В кругу Леонида Леонова. Из записок 1968-1988-х годов | страница 54



Начали говорить о «Барсуках»:

— Когда я писал «Барсуков», я ездил в Ярославскую губернию, ездил под Муром. Вообще-то в романе 85% выдумки, даже больше. Но я ездил тогда в деревни. Под Муромом мужики подняли бунт. После «замирения» мой знакомый агроном (он потом был женат на сестре Т.М.) повез меня в деревню. Мы попали на «замирение»: во­лостное, уездное, губернское начальство и «мужики», вернее, кула­ки. Какие это были колоритные фигуры, и те, и другие. Эх, А.И., как мы обкрадываем революцию. Ведь какое было кипение крови, характеров, страстей. А какие колоритные фигуры местных больше­виков. И какие силы им противостояли. Ведь в этом мошь револю­ции, что она победила. На «замирении» сижу за столом. А они пьют, спорят такими яркими, крупными, неповторимыми словами. Лежит на полу, на соломе, перебравший заместитель предисполкома. А вот такого роста мужик — кулак пихает его слегка ногой и цедит сквозь зубы: «Когда уж мы вас резать будем?» А тот ему: «Руки коротки, сукин ты сын».

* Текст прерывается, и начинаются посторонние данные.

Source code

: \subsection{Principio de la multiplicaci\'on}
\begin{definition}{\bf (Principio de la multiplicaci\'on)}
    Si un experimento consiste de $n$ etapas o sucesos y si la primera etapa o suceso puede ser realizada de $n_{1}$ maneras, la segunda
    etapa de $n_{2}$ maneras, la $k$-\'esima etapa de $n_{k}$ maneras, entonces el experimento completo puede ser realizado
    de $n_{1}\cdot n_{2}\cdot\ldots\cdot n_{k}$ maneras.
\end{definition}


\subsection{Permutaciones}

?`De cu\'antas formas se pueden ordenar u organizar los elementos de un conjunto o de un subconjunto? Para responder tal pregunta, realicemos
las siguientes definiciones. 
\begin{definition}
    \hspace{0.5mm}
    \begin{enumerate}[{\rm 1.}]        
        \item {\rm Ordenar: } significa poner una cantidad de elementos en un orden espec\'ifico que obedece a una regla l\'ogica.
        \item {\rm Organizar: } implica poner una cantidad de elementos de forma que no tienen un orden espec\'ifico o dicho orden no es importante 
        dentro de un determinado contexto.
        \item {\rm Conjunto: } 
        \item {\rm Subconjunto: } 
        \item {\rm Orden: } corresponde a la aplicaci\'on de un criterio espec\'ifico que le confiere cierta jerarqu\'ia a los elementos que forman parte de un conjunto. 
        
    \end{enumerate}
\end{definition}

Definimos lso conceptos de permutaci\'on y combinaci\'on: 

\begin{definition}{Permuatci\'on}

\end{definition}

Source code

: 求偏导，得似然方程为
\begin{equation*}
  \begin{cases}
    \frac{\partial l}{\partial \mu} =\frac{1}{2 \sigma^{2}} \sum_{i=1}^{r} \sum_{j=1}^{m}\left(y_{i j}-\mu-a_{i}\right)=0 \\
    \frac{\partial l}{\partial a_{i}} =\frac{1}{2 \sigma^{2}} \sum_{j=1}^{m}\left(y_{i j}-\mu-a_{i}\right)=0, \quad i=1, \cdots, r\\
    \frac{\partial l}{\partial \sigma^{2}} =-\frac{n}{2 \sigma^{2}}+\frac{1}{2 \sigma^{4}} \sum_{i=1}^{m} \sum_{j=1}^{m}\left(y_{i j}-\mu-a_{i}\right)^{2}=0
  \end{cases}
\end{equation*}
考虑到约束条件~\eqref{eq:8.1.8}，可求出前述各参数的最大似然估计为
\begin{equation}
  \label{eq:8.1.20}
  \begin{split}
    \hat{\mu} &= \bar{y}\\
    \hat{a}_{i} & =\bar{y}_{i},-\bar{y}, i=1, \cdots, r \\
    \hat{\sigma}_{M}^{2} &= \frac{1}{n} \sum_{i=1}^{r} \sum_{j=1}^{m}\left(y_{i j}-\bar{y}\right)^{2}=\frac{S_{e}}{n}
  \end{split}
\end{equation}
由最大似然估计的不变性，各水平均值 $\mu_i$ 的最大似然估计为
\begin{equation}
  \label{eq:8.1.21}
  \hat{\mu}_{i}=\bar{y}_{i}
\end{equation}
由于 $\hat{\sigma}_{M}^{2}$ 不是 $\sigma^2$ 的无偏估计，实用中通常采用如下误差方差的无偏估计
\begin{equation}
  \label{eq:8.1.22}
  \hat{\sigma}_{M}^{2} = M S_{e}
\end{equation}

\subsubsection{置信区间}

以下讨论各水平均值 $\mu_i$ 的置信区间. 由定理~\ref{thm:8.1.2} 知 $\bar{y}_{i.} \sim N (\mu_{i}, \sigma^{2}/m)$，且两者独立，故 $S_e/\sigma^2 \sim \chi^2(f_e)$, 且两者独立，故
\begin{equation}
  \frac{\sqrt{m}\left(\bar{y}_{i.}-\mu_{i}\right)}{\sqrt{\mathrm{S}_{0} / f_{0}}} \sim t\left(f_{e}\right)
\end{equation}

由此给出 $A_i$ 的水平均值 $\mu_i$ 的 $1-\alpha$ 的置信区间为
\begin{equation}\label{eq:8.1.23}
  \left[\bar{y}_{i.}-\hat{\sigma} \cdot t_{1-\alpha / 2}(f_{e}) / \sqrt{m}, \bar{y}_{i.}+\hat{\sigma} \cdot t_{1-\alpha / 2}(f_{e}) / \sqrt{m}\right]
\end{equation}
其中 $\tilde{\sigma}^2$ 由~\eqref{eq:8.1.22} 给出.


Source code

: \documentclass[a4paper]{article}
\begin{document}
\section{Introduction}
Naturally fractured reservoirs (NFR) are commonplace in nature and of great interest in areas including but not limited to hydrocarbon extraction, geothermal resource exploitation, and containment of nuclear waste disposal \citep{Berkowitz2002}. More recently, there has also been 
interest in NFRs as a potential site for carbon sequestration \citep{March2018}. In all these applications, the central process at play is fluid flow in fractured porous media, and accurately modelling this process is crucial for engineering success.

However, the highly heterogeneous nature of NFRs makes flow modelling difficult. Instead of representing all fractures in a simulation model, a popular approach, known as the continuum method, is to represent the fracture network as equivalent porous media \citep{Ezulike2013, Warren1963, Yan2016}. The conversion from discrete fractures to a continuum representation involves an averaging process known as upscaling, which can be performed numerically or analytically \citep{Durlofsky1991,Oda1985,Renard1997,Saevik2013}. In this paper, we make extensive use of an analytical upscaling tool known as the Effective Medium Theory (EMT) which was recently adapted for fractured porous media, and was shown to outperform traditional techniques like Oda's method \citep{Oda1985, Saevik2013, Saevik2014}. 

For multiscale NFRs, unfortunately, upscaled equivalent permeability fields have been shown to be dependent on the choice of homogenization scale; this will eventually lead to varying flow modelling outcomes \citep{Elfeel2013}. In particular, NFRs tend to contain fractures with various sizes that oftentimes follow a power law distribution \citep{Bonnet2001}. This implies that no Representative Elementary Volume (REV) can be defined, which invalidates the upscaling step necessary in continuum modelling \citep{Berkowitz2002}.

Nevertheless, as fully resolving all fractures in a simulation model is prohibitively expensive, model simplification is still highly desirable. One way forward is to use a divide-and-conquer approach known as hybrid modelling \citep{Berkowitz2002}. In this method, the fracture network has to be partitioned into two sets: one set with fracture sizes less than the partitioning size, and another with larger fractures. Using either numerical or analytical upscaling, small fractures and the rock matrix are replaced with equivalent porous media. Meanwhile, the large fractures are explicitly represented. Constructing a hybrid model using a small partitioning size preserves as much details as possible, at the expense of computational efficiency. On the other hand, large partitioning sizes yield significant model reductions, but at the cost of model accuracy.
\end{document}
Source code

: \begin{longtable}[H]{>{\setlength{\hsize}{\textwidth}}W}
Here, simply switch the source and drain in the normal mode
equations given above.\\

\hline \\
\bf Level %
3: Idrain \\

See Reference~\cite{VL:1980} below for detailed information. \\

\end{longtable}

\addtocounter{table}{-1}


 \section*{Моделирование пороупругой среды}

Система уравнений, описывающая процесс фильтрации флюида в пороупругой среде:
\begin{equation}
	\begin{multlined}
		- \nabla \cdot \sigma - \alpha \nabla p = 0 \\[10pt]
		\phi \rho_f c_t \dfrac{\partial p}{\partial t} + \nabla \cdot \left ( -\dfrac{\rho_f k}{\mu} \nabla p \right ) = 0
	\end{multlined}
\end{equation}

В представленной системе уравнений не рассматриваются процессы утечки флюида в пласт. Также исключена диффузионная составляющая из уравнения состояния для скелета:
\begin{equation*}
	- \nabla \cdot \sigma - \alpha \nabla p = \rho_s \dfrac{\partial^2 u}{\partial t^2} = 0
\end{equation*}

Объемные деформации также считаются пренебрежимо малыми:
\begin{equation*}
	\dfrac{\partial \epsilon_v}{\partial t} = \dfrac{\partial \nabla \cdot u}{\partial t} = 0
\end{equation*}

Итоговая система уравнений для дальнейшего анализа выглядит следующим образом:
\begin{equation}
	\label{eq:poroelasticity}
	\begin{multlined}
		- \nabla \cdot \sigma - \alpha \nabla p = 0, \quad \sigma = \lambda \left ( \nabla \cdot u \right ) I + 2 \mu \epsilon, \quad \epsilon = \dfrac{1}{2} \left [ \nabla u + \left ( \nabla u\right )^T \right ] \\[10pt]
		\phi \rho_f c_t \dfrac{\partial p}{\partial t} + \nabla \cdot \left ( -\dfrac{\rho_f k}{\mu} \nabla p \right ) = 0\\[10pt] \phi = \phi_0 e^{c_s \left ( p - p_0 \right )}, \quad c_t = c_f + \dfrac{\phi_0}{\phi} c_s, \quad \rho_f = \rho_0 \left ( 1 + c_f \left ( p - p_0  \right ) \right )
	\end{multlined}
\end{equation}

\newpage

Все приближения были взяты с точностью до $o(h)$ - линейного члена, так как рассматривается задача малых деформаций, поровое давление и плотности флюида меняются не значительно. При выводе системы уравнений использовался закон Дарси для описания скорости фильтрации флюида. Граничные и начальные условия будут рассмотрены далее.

Я достал бумажку и под столом, чтобы никто не видел, пыта­юсь начертить для памяти опорные слова. Но покосившийся в мою сторону мужик вдруг этак ласково спрашивает: «Из угрозыска буде­те?» Тут мой агроном ему: «Нет, он писатель». — «Писатель?» «Да, вроде Максима Горького». «Ну, тогда мадерцы ему». В огромную кружку наливает первача, затем туда несколько ложек меду с тру­дом размешивает... Всю выпил я... и все поплыло. Помню, шли через поля, луга... Потом пришли на маслобойню. Сидим. Мака­ем куски хлеба в свежее льняное масло, а на утро изжога такая, что хоть выворачивайся...

В «Воре» тоже реальная основа — прочная. Меня тогда, в частно­сти, интересовала психология враля. И вот однажды звонит Остро­ухов. Хороший художник. Писал он редкостно трудные пейзажи: до­рожку, берег реки с камышом, но без каких-либо эффектов. Остро­ухов спросил: «У тебя найдется чистая манишка, надевай и поехали...» Приехали в дом, в переулке Арбата. Громадная квартира, много ме­бели. Дамы с этакими выгибами по моде. Вино. Разговоры. Загово­рил хозяин, бывший конезаводчик с кавказской фамилией. Он рас­сказывал, как однажды купил черта, как тот смотрел на него, скосив глаза, как выбросил его и как весной, гуляя в саду, он обнаружил этого черта в канаве. Черт был сделан из конского волоса. Это была целая новелла... С ним состязался другой враль, книголюб и знаток редкостных изданий, эстампов. Этот брал не логикой, а вспышками пафоса, эффектами. И от того, и от другого есть кое-что в «Воре». И все это специально устроил для меня Остроухов.